*Task details:* Scan the records for the string "cargo" and copy every line that holds it.

··· Available data ···

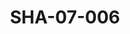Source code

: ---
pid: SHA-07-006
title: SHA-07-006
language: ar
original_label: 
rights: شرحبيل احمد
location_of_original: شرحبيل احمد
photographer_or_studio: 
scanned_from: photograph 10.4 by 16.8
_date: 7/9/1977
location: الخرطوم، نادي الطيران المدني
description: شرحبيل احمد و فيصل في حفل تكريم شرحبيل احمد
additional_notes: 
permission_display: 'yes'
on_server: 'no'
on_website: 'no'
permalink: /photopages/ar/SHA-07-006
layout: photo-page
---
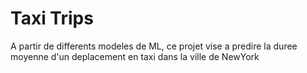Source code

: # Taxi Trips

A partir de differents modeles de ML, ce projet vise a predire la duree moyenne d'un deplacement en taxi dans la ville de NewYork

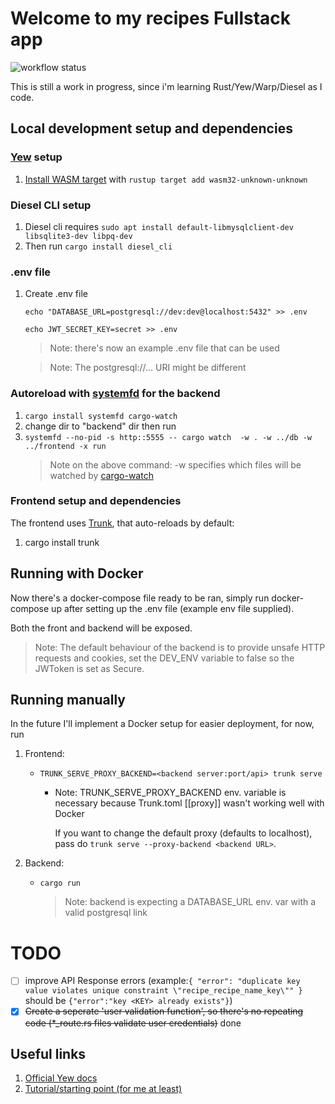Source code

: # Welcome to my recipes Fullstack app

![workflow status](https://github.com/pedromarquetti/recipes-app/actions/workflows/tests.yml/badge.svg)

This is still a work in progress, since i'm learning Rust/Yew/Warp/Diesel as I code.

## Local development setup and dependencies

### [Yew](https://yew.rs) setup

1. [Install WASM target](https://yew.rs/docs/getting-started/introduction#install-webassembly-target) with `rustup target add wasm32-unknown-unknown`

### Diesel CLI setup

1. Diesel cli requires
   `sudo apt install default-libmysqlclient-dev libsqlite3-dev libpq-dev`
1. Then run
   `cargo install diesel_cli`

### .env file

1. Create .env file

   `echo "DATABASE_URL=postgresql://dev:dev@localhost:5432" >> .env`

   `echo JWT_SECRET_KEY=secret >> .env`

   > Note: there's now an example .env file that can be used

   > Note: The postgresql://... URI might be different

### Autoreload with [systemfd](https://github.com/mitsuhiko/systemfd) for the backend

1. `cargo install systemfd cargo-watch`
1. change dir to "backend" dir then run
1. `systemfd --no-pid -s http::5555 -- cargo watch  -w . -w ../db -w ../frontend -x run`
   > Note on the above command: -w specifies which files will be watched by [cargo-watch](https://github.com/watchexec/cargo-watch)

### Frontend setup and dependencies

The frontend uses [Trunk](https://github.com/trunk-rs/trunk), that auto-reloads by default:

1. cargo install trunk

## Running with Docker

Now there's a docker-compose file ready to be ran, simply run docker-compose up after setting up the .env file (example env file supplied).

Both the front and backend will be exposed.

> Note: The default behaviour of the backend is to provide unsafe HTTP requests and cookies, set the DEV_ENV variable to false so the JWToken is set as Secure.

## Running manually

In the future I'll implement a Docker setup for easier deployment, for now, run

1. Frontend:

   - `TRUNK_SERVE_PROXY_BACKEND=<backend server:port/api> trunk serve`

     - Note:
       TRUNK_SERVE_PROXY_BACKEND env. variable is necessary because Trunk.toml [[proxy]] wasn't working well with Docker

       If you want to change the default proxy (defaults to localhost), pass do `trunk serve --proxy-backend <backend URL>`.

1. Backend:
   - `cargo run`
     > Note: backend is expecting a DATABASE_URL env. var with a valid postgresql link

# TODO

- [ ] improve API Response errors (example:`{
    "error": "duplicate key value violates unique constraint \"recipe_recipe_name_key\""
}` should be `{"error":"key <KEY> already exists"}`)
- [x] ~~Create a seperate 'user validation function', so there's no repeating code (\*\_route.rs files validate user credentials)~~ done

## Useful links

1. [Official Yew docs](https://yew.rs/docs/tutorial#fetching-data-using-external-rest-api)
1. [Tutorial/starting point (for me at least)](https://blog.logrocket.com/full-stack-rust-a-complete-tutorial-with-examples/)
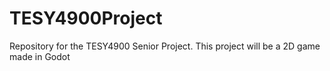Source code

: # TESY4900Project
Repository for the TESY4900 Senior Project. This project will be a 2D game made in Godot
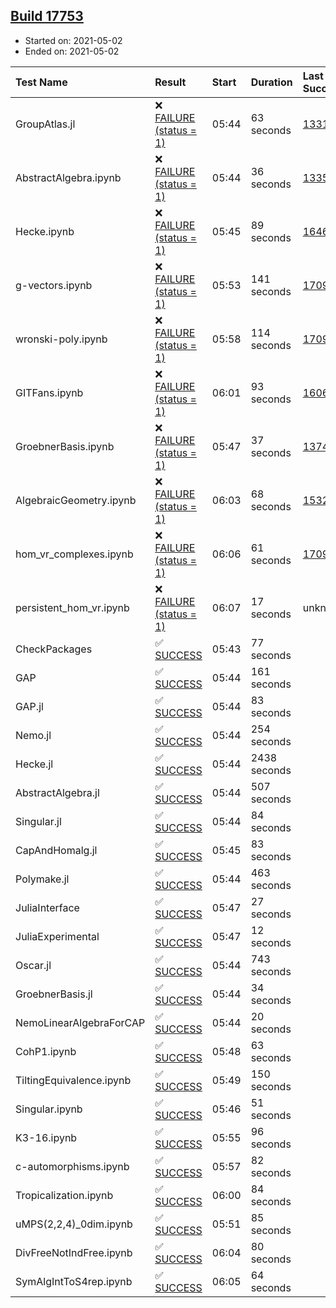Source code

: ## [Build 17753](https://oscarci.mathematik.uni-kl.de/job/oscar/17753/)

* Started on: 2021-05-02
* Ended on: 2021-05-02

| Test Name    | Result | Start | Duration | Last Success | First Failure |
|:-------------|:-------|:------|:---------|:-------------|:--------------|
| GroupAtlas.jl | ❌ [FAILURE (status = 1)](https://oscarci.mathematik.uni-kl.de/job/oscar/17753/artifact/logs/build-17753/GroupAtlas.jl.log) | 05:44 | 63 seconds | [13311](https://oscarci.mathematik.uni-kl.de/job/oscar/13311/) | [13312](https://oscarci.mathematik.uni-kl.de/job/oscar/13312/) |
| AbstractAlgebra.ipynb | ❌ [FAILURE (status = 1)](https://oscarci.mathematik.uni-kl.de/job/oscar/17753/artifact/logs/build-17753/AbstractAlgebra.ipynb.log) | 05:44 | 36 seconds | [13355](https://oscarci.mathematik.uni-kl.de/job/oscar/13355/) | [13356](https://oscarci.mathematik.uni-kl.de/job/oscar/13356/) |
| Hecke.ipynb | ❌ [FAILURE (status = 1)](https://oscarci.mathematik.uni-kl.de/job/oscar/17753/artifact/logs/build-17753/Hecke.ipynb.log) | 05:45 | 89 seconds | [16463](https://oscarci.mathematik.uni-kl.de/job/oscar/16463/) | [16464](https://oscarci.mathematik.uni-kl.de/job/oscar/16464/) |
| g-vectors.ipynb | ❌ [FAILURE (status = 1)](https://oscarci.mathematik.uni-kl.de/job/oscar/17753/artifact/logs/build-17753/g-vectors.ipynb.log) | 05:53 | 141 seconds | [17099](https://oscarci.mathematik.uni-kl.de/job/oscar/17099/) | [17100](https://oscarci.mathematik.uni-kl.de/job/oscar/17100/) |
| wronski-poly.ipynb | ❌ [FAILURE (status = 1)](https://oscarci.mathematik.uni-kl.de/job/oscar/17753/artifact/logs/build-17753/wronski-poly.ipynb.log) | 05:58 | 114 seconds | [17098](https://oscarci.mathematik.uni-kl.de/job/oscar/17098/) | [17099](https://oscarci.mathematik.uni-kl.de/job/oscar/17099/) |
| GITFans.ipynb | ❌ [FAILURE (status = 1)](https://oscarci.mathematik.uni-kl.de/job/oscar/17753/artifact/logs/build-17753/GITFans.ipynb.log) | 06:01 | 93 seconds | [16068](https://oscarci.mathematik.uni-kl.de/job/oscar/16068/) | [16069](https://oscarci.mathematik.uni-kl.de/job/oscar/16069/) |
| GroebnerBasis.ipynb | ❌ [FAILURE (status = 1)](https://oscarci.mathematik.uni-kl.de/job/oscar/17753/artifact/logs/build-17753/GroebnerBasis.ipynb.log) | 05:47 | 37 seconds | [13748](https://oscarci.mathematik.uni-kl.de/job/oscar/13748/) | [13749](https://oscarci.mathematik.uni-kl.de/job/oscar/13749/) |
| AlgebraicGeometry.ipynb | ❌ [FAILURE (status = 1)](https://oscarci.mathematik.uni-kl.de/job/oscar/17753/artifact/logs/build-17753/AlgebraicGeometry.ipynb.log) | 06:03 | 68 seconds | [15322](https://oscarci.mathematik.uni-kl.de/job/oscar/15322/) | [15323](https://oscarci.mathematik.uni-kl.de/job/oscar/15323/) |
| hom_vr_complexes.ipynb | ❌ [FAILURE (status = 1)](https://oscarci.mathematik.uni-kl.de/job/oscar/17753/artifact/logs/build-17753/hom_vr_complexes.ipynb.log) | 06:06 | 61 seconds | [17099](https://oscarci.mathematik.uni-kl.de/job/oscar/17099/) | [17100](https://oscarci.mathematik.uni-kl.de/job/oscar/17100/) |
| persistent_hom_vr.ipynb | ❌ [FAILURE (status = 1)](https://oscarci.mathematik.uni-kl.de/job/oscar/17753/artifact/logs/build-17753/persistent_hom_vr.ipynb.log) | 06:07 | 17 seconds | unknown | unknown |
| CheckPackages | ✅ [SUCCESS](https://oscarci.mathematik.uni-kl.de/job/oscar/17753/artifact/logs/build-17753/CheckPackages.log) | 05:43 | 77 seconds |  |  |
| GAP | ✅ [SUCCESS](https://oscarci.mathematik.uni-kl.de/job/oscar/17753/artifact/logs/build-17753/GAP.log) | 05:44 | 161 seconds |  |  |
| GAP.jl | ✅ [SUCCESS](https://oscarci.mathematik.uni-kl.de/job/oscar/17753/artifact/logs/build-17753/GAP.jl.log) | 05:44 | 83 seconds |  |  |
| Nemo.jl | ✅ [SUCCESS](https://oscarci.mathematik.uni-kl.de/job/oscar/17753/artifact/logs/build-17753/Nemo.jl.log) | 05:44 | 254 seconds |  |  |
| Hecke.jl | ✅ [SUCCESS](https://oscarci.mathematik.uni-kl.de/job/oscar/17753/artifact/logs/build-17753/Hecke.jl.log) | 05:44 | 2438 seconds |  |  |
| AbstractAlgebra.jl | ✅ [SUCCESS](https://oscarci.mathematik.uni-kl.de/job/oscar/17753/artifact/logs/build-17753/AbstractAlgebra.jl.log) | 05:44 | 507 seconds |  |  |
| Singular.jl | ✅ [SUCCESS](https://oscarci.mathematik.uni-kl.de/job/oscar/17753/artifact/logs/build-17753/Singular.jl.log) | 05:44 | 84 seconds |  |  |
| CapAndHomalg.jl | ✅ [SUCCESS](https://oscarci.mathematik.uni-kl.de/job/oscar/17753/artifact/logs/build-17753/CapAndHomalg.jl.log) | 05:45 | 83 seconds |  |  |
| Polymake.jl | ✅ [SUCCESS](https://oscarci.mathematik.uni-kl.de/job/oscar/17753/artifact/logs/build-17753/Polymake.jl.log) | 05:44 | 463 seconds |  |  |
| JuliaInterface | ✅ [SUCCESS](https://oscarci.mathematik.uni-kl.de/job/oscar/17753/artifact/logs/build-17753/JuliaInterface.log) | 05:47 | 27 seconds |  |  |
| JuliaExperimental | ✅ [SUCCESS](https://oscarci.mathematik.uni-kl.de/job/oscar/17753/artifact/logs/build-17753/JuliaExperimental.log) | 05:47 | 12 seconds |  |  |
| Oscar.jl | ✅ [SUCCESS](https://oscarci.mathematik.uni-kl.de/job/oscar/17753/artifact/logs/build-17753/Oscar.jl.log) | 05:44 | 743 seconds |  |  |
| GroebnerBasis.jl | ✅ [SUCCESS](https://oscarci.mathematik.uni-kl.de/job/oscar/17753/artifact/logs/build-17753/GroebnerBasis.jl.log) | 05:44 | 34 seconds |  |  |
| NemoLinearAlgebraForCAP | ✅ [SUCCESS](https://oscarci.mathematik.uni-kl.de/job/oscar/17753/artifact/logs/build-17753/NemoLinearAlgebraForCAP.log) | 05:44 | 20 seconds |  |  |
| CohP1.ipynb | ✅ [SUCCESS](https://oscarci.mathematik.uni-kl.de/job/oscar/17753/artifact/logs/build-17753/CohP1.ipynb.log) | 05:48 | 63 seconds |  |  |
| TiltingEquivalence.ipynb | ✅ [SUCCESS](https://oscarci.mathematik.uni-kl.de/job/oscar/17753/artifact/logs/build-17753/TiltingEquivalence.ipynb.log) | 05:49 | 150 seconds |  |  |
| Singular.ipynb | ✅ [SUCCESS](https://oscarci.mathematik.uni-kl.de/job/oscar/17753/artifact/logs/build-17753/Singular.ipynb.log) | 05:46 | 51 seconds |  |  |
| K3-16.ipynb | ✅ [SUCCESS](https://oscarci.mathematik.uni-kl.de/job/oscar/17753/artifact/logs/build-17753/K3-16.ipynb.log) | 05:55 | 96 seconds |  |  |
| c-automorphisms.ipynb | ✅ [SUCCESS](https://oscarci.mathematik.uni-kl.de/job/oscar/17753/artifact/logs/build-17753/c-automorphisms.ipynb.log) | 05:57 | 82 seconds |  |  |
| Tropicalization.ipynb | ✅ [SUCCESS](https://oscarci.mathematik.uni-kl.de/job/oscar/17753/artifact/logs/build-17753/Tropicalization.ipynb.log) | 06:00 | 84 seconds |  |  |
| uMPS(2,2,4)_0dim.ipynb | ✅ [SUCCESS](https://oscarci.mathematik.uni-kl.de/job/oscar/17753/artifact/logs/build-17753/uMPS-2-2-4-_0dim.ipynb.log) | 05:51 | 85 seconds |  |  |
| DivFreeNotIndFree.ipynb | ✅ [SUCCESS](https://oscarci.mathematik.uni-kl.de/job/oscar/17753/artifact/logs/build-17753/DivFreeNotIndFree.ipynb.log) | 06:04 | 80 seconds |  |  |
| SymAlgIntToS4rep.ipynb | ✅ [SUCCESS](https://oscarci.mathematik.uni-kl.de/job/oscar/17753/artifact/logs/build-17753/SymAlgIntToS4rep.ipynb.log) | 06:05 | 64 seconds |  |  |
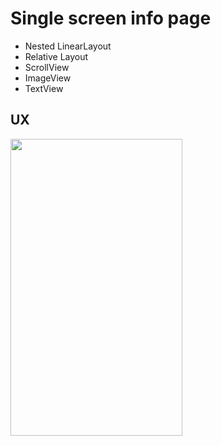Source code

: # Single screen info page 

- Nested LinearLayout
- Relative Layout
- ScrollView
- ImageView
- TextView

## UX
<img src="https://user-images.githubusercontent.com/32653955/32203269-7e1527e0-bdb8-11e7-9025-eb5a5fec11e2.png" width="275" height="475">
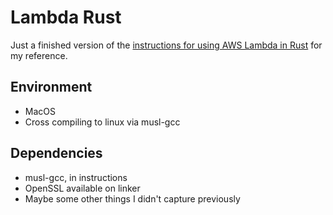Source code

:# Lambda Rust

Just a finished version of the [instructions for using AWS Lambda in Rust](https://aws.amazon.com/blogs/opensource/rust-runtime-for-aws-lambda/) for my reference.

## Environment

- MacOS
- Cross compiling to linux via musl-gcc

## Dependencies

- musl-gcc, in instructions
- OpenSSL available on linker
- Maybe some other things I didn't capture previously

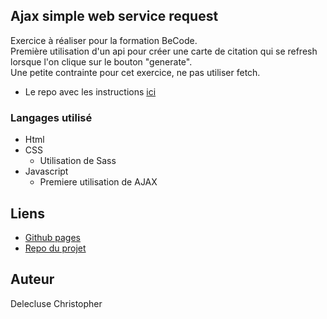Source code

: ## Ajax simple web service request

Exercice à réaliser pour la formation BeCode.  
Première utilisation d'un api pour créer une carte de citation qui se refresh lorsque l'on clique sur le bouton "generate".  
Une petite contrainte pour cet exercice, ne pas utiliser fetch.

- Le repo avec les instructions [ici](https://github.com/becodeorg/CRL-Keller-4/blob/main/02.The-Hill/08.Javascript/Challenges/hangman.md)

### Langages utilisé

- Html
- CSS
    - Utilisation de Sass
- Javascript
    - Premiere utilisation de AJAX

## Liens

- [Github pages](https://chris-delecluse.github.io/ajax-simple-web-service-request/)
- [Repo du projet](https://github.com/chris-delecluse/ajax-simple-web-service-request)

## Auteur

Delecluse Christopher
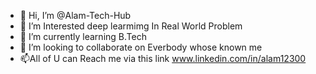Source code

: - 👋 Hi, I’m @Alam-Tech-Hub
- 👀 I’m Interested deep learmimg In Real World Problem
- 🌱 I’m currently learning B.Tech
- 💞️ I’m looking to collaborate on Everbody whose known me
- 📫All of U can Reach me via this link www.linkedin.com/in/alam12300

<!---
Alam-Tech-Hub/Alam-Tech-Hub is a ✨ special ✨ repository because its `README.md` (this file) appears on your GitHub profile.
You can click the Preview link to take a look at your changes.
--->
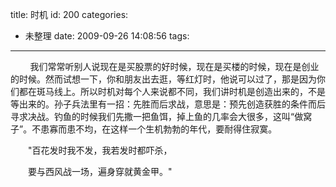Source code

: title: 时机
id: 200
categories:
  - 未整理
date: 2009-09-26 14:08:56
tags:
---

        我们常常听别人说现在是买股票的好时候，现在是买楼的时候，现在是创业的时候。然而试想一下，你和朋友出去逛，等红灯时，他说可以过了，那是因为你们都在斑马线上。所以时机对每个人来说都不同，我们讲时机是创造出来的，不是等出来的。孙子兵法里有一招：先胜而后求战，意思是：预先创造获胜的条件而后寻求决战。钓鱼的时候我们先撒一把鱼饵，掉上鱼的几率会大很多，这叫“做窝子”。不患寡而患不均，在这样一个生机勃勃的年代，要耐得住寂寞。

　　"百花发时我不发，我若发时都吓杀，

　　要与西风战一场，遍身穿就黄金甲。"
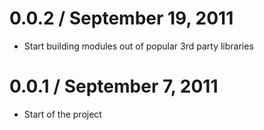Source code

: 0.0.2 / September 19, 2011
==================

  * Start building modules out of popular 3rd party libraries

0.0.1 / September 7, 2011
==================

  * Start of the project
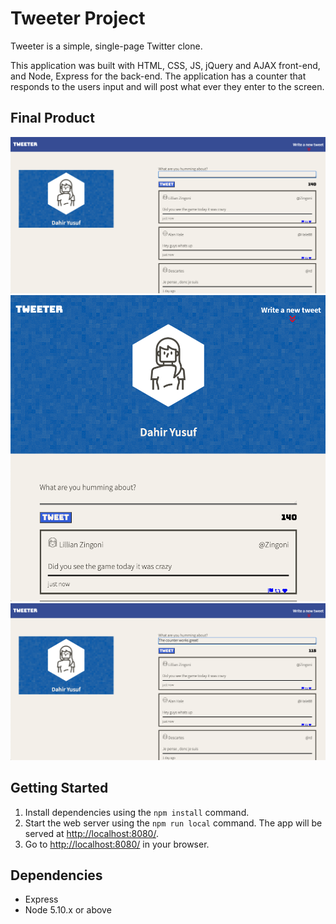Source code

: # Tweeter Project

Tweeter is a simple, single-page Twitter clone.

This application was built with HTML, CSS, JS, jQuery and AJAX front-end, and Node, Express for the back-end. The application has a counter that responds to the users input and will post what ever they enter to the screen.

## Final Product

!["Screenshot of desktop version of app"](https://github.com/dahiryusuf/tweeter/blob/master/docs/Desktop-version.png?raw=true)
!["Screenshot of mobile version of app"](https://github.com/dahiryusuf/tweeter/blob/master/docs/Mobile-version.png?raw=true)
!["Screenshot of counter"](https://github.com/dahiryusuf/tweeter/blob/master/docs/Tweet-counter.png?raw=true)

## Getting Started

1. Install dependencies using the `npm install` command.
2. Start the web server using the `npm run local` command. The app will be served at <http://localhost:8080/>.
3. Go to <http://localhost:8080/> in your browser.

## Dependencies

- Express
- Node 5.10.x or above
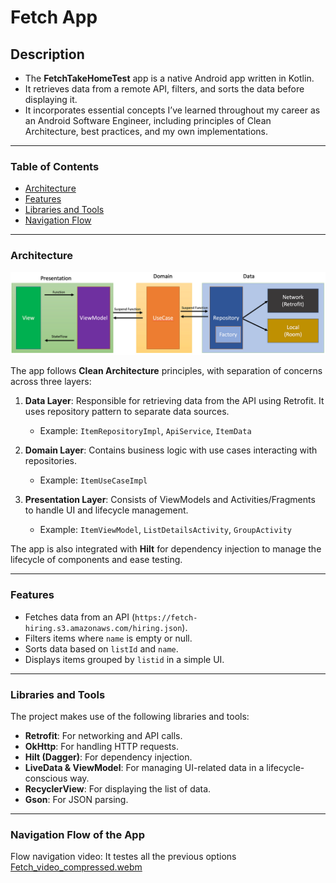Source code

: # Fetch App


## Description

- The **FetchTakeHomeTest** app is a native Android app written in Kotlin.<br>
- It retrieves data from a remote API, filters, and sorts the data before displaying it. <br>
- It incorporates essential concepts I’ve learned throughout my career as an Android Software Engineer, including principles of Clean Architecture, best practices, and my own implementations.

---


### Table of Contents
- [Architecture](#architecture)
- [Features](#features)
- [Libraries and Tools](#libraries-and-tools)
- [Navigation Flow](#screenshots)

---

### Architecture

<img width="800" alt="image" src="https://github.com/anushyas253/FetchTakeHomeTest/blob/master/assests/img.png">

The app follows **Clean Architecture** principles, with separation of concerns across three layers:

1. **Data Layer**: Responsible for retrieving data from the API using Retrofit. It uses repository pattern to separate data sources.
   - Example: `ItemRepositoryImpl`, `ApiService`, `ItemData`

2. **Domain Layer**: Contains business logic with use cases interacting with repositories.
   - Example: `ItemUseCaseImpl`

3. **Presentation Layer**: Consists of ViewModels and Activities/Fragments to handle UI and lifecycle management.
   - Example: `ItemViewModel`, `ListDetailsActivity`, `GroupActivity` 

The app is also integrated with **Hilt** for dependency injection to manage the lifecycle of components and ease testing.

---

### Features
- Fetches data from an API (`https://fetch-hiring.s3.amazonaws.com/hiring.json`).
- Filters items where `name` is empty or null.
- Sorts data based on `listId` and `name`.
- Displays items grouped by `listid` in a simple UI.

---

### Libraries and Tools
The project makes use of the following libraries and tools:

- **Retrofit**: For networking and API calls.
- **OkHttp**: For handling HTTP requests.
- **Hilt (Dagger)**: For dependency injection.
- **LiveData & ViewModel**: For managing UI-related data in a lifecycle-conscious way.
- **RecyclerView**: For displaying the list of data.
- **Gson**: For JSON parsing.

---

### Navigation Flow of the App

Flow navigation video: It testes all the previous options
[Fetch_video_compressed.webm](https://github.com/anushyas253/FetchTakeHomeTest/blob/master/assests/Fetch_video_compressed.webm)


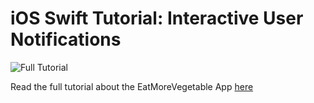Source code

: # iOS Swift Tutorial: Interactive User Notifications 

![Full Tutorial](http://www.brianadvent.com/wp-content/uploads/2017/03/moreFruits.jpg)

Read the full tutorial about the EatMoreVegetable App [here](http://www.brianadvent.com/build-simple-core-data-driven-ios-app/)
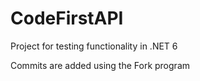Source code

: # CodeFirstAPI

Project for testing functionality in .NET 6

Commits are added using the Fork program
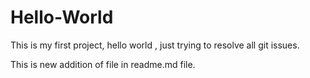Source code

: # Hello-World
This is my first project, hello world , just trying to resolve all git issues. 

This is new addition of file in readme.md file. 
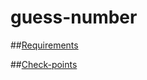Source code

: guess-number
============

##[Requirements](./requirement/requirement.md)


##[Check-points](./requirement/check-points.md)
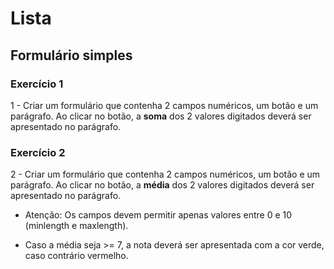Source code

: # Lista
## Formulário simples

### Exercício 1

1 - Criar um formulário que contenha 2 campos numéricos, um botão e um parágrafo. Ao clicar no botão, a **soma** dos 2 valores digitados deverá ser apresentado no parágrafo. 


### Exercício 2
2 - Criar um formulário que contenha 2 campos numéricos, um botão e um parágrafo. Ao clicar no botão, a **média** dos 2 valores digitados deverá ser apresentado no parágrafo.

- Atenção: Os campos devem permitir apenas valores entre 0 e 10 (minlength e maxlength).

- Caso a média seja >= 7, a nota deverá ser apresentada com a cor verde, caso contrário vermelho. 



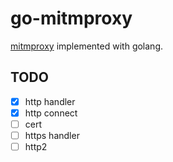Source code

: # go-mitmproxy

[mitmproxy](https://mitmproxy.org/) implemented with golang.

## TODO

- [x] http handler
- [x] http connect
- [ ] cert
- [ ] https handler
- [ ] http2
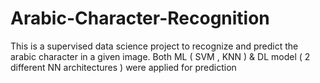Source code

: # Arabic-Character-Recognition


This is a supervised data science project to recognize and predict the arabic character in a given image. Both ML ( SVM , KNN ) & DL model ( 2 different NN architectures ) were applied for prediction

···

*Task result:*
   `cargo install diesel_cli`
1. `cargo install systemfd cargo-watch`
1. `systemfd --no-pid -s http::5555 -- cargo watch  -w . -w ../db -w ../frontend -x run`
   > Note on the above command: -w specifies which files will be watched by [cargo-watch](https://github.com/watchexec/cargo-watch)
1. cargo install trunk
   - `cargo run`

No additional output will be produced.